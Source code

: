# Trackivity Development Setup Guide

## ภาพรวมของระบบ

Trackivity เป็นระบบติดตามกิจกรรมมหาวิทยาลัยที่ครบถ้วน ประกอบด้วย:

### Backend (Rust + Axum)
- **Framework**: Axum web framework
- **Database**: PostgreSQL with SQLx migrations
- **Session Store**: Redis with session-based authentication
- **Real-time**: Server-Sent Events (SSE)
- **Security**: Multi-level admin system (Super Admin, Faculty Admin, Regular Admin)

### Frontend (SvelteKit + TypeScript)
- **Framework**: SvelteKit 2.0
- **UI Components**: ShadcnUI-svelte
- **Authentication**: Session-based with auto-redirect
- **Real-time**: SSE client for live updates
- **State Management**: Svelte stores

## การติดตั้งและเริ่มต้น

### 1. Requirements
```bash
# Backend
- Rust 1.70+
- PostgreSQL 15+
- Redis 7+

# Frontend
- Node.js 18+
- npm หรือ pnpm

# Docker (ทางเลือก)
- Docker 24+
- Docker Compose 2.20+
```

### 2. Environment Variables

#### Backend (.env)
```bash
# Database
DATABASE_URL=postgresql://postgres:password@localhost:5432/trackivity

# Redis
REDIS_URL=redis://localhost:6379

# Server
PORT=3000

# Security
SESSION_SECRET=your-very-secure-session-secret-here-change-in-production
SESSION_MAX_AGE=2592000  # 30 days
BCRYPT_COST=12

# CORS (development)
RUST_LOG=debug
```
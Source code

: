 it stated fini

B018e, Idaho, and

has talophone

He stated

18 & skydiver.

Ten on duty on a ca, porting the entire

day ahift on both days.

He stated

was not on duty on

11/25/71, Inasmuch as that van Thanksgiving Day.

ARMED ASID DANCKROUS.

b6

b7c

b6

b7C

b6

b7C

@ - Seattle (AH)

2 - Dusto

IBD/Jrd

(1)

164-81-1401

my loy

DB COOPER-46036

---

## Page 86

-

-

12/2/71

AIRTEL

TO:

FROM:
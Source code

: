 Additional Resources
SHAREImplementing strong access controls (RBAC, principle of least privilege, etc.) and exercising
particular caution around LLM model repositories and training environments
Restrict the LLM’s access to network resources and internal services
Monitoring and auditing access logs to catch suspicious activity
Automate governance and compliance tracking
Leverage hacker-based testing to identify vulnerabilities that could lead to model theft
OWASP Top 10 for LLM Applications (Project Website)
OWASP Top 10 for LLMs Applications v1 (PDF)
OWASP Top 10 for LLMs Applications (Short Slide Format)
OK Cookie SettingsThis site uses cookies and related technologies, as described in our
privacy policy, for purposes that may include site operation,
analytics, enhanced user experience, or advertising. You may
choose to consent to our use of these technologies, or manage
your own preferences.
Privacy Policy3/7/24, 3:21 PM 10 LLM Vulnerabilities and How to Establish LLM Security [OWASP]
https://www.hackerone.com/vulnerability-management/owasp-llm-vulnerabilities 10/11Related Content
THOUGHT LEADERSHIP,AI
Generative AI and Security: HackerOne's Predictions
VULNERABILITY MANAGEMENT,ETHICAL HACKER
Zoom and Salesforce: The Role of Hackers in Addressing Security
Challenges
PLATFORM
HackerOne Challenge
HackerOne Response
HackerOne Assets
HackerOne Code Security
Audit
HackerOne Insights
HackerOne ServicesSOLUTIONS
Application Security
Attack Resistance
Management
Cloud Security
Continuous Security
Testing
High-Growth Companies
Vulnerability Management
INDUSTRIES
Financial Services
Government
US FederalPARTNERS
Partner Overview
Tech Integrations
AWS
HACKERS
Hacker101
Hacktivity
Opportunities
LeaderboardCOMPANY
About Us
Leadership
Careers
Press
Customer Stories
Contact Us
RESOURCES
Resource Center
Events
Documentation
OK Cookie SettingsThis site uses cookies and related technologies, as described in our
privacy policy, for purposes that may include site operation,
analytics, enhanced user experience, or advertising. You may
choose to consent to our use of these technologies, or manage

--------------------

Problem to solve
Within the material, how many lines hold the word "SvelteKit"? Only the number is needed.

Written solution
2